Music’s primary medium is sound. Another common medium is music notation, which is written using special musical symbols known as ’notes’. Besides being represented by symbols, music can be described in written or spoken language. The availability of musicological terminology can make verbal descriptions as precise or even preciser than musical notation.
Solfege teaches the ability of understanding each of these three forms, as well as being able to accurately reproduce the same musical idea in another form.
The three representations
A musical element is the smallest building block of music such as a pitch, an interval or a note value. Each musical element can be expressed in the three different representations mentioned before. If you are able to recognise and reproduce each representation, you have mastered the solfege of that specific musical element. The three reperesentations of a musical element are its sound, its name and its notation.
For example: the pitch ‘C4’ (C natural in the fourth octave) has an identifiable sound quality, a certain frequency. While the timbre, dynamic or articulation of the sound might vary, the identifiable part is its frequency (assuming a certain tuning). Regardless of the tuning, it has an identifiable quality in the context of other pitches in the same tuning: C4 is always a whole tone below D4. Besides its sound quality, C4 also has a position on the musical staff, relative to the clef. Its sound is its sound, its name is ‘C4’, its notation is the position on the staff.
Another example is the interval of a major third (M3). While the M3 doesn’t have a specific pitch, its quality is identifiable when heard. Each dyad of notes that is a major third apart has that sound quality. It is also recognisable in notation, by the vertical distance between two notes.
You could argue that a major third (M3) is not identifiable purely by its sound, because an augmented second (A2) has the same sound quality. When the interval is isolated this is true, but in a broader musical context (assuming there is tonal harmony), there is an objective difference between a M3 and a A2, related to the melodic outline it’s used in, or the functional harmonic progression the chord with the interval is part of. making it possible to recognise the different between a M3 or a A2 purely by listening. And that is definitely part of solfege.

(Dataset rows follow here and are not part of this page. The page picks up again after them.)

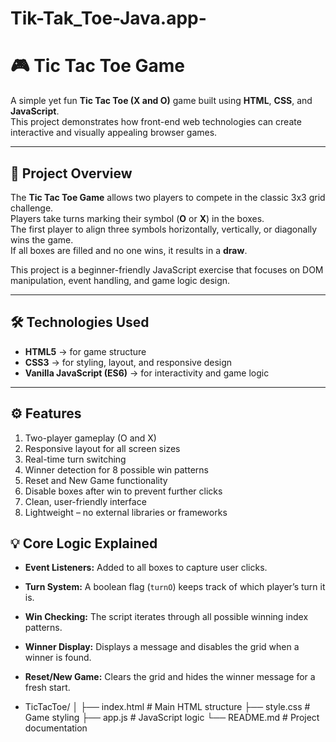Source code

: # Tik-Tak_Toe-Java.app-
# 🎮 Tic Tac Toe Game  

A simple yet fun **Tic Tac Toe (X and O)** game built using **HTML**, **CSS**, and **JavaScript**.  
This project demonstrates how front-end web technologies can create interactive and visually appealing browser games.  

---

## 🧠 Project Overview  

The **Tic Tac Toe Game** allows two players to compete in the classic 3x3 grid challenge.  
Players take turns marking their symbol (**O** or **X**) in the boxes.  
The first player to align three symbols horizontally, vertically, or diagonally wins the game.  
If all boxes are filled and no one wins, it results in a **draw**.  

This project is a beginner-friendly JavaScript exercise that focuses on DOM manipulation, event handling, and game logic design.  

---

## 🛠️ Technologies Used  

- **HTML5** → for game structure  
- **CSS3** → for styling, layout, and responsive design  
- **Vanilla JavaScript (ES6)** → for interactivity and game logic  

---

## ⚙️ Features  

1. Two-player gameplay (O and X)  
2. Responsive layout for all screen sizes  
3. Real-time turn switching  
4. Winner detection for 8 possible win patterns  
5. Reset and New Game functionality  
6. Disable boxes after win to prevent further clicks  
7. Clean, user-friendly interface  
8. Lightweight – no external libraries or frameworks  


## 💡 Core Logic Explained  

- **Event Listeners:** Added to all boxes to capture user clicks.  
- **Turn System:** A boolean flag (`turnO`) keeps track of which player’s turn it is.  
- **Win Checking:** The script iterates through all possible winning index patterns.  
- **Winner Display:** Displays a message and disables the grid when a winner is found.  
- **Reset/New Game:** Clears the grid and hides the winner message for a fresh start.

- TicTacToe/
│
├── index.html          # Main HTML structure
├── style.css           # Game styling
├── app.js              # JavaScript logic
└── README.md           # Project documentation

The same three representation can be derived from rhythmic note values, chords, dynamics, articulation, tempo indications, tonalities, modulations, time signatures and other musical elements.
The six modes
We’ve determined that solfege requires both recognising and reproducing musical representations. We’ve also determined that there are three main representations of a musical element.
For each musical element, we can ‘do’ solfege in a number of different ways by varying the representation we recognise and the representation we reproduce. Since there are three representations, there must be six (two times three) ways of doing solfege. I’ll call them modes of solfege.
To master the solfege of a musical element means to master each of these six modes: Sound to language, language to notation, notation to sound, sound to notation, language to sound and notation to language. Each of them can be practised separately.
To give example of one of these modes: ‘sound to name’ means listening to a sound and being able to call the element by its name, without using any notation. ‘Notation to sound’ means being able to read notes and hear in your head or physically reproduce the sound accurately. With some imagination you can easily imagine the other modes.
Once you’re able to succesfully perform each of these six modes for a specific musical element, the three representations will become a unified trinity in your mind. You’ll be able to understand and utilize the musical element to its full extent.